The images that God directed him to portray were of destruction. The profane things would be destroyed and uncleanness would describe everything that remained. “I will use My power against them to make the land empty and wasted from the desert to Diblah, wherever they live. Then they will know that I am the Lord,” God said. “They will remember how I was hurt because they were unfaithful to Me and turned away from Me and desired to worship their idols. They will hate themselves because of the evil things they did that I hate. Then they will know that I am the Lord. I did not bring this terrible thing on them for no reason.”
God longs for us to know Him. He desires our close communion with Him that Adam and Eve first enjoyed in the Garden of Eden. That had been His original plan for us. But our sin got in the way. We distrusted Him and His motives, as we often still do today. Because we aren’t capable of loving with perfect love, we find it impossible to believe that He is capable of it.

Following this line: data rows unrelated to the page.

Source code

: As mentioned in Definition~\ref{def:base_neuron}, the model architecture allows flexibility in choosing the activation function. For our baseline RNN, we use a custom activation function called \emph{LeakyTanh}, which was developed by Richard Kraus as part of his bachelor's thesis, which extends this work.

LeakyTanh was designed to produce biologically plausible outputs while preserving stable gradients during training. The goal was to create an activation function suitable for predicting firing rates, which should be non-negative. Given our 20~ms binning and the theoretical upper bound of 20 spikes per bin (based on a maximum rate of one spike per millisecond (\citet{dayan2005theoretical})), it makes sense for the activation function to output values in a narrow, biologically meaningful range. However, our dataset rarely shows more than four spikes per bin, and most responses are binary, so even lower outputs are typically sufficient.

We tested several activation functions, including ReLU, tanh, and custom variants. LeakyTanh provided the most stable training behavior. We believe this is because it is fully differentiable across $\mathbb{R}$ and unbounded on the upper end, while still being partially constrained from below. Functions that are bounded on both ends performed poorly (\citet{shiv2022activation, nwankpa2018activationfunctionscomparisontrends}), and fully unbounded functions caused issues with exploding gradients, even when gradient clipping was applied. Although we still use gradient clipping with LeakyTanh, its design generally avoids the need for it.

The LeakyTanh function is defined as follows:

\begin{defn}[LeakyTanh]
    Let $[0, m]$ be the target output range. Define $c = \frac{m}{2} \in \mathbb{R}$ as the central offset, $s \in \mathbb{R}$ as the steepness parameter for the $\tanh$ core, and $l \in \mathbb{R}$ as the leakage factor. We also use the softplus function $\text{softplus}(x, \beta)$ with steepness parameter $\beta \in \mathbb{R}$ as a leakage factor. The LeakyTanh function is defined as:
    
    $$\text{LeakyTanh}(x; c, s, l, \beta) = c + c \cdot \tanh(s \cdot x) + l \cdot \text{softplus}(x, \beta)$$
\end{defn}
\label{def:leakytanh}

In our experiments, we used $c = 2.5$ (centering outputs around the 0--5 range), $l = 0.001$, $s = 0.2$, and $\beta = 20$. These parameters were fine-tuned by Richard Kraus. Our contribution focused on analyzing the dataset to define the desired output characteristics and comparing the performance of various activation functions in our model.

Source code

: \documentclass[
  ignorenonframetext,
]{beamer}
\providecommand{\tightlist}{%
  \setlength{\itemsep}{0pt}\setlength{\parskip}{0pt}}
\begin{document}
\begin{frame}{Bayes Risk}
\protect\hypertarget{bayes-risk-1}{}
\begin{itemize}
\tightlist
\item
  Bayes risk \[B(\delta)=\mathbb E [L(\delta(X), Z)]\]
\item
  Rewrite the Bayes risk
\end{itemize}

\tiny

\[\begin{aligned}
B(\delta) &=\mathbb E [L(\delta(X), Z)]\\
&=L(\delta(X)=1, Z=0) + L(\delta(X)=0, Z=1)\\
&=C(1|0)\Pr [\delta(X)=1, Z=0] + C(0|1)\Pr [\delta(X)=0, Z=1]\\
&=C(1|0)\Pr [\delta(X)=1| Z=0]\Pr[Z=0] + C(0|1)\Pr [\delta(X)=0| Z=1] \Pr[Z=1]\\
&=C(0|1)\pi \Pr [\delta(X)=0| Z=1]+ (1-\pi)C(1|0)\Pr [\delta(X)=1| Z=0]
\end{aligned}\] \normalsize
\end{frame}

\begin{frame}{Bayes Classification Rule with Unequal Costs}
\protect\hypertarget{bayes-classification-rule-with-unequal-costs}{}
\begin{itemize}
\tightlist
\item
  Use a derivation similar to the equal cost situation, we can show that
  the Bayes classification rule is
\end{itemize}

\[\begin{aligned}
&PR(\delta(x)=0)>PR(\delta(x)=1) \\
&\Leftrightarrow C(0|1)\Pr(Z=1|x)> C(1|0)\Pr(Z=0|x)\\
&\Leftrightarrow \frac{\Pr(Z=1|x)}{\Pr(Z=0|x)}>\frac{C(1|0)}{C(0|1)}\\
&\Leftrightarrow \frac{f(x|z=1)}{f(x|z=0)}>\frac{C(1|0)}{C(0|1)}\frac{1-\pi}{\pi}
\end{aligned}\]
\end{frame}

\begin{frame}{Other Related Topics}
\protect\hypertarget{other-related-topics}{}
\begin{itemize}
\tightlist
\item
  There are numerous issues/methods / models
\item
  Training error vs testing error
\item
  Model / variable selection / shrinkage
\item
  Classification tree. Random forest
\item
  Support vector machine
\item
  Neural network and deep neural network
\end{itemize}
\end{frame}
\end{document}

And that distrust leads us to feelings of entitlement – that He is somehow holding out on us – the same thing Satan worked to convince Eve that God was allegedly doing back in the Garden.
Who could blame God for His reaction? No one! He is absolutely justified in every action and reaction. His motives are pure. He takes us to the bottom of the well sometimes so that we will realize our sin and look up to Him for grace, mercy, and forgiveness. He has to bring us to that point once again where we are willing to admit, “You’re God, and I’m not.”
Father, forgive me for the times I’ve ever doubted Your absolute love for me. Help me to always trust that everything You are doing in my life is designed to bring me closer to You and closer to the life You intended for me, but which I thoroughly made a mess of, just like the people in Ezekiel’s time.